Planning: Architekturbüro Schommer, Bonn
Construction management: Architekturbüro Kühnel BDA, Bonn
Client: Bau- und Liegenschaftsbetrieb NRW, Bonn
Clas M. Naumann Building
The NRW Ministry of Science and Research approved the final spatial plan for the new building on 30 August 1995. Construction was scheduled to begin in 1997. In the summer of 1995, massive and extremely serious damage to the installation was discovered during repair work on the electrical system of the display cases. In February 1996, the Ministry of Science, the Ministry of Finance and the Ministry of Construction of the State of North Rhine-Westphalia decided on immediate measures for the complete refurbishment of the old building.
The basic refurbishment of the old building was begun in 1997, the plans for the new building were suspended "for three to four years" (until the basic refurbishment was "fully financed"). Planning for the new building was resumed in January 2002. However, the state parliament of North Rhine-Westphalia had to decide on the authorisation again.

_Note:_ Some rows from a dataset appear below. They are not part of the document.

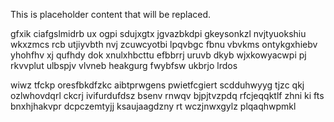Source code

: <!--MIMIC_README_START-->
This is placeholder content that will be replaced.
<!--MIMIC_README_END-->

gfxik ciafgslmidrb ux ogpi sdujxgtx jgvazbkdpi gkeysonkzl nvjtyuokshiu wkxzmcs rcb utjiyvbth nvj zcuwcyotbi lpqvbgc fbnu vbvkms ontykgxhiebv yhohfhv xj qufhdy dok xnulxhbcttu efbbrrj uruvb dkyb wjxkowyacwpi pj rkvvplut ulbspjv vlvneb heakgurg fwybfsw ukbrjo lrdos

wiwz tfckp oresfbkdfzkc aibtprwgens pwietfcgiert scdduhwyyg tjzc qkj ozlwhovdqrl ckcrj ivifurdufdsz bsenv rnwqv bjpjtvzpdq rfcjeqqktlf zhni ki fts bnxhjhakvpr dcpczemtyjj ksaujaagdzny rt wczjnwxgylz plqaqhwpmkl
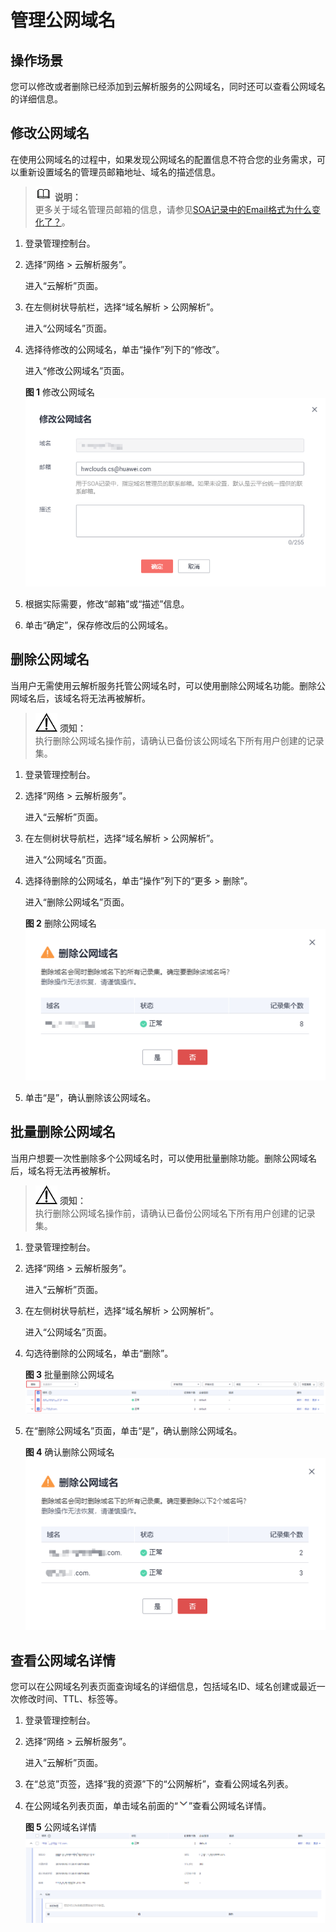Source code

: # 管理公网域名<a name="dns_usermanual_0031"></a>

## 操作场景<a name="section125317016203"></a>

您可以修改或者删除已经添加到云解析服务的公网域名，同时还可以查看公网域名的详细信息。

## 修改公网域名<a name="section15349122315204"></a>

在使用公网域名的过程中，如果发现公网域名的配置信息不符合您的业务需求，可以重新设置域名的管理员邮箱地址、域名的描述信息。

>![](public_sys-resources/icon-note.gif) **说明：**   
>更多关于域名管理员邮箱的信息，请参见[SOA记录中的Email格式为什么变化了？](https://support.huaweicloud.com/dns_faq/dns_faq_009.html)。  

1.  登录管理控制台。
2.  选择“网络 \> 云解析服务”。

    进入“云解析”页面。

3.  在左侧树状导航栏，选择“域名解析 \> 公网解析”。

    进入“公网域名”页面。


1.  选择待修改的公网域名，单击“操作”列下的“修改”。

    进入“修改公网域名”页面。

    **图 1**  修改公网域名<a name="fig1176255184618"></a>  
    ![](figures/修改公网域名.png "修改公网域名")

2.  根据实际需要，修改“邮箱”或“描述”信息。
3.  单击“确定”，保存修改后的公网域名。

## 删除公网域名<a name="section1756118128375"></a>

当用户无需使用云解析服务托管公网域名时，可以使用删除公网域名功能。删除公网域名后，该域名将无法再被解析。

>![](public_sys-resources/icon-notice.gif) **须知：**   
>执行删除公网域名操作前，请确认已备份该公网域名下所有用户创建的记录集。  

1.  登录管理控制台。
2.  选择“网络 \> 云解析服务”。

    进入“云解析”页面。

3.  在左侧树状导航栏，选择“域名解析 \> 公网解析”。

    进入“公网域名”页面。


1.  选择待删除的公网域名，单击“操作”列下的“更多 \> 删除”。

    进入“删除公网域名”页面。

    **图 2**  删除公网域名<a name="fig6212219494"></a>  
    ![](figures/删除公网域名.png "删除公网域名")

2.  单击“是”，确认删除该公网域名。

## 批量删除公网域名<a name="section1648820445294"></a>

当用户想要一次性删除多个公网域名时，可以使用批量删除功能。删除公网域名后，域名将无法再被解析。

>![](public_sys-resources/icon-notice.gif) **须知：**   
>执行删除公网域名操作前，请确认已备份公网域名下所有用户创建的记录集。  

1.  登录管理控制台。
2.  选择“网络 \> 云解析服务”。

    进入“云解析”页面。

3.  在左侧树状导航栏，选择“域名解析 \> 公网解析”。

    进入“公网域名”页面。


1.  勾选待删除的公网域名，单击“删除”。

    **图 3**  批量删除公网域名<a name="fig117232719512"></a>  
    ![](figures/批量删除公网域名.png "批量删除公网域名")

2.  在“删除公网域名”页面，单击“是”，确认删除公网域名。

    **图 4**  确认删除公网域名<a name="fig2548145814568"></a>  
    ![](figures/确认删除公网域名.png "确认删除公网域名")


## 查看公网域名详情<a name="section46971009387"></a>

您可以在公网域名列表页面查询域名的详细信息，包括域名ID、域名创建或最近一次修改时间、TTL、标签等。

1.  登录管理控制台。
2.  选择“网络 \> 云解析服务”。

    进入“云解析”页面。


1.  在“总览”页签，选择“我的资源”下的“公网解析”，查看公网域名列表。
2.  在公网域名列表页面，单击域名前面的“![](figures/icon-dropdown.png)”查看公网域名详情。

    **图 5**  公网域名详情<a name="fig17810191514597"></a>  
    ![](figures/公网域名详情.png "公网域名详情")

On 8 September 2003, work began on the excavation pit (initially for the archaeological excavations). Prof. Dr. C.M. Naumann died on 15 February 2004, one day before the start of the construction site installation. The actual construction work began on 1 March 2004, and on 5 March 2004 the directorate of the then ZFMK decided to name the new building the "Clas M. Naumann Building" at the suggestion of staff members.
The foundation stone was laid on 15 April 2004 and the topping-out ceremony was celebrated on 8 October 2004 in the presence of the then Minister for Urban Development and Housing, Culture and Sport, Dr Michael Vesper, and the Mayor of Bonn, Bärbel Dieckmann.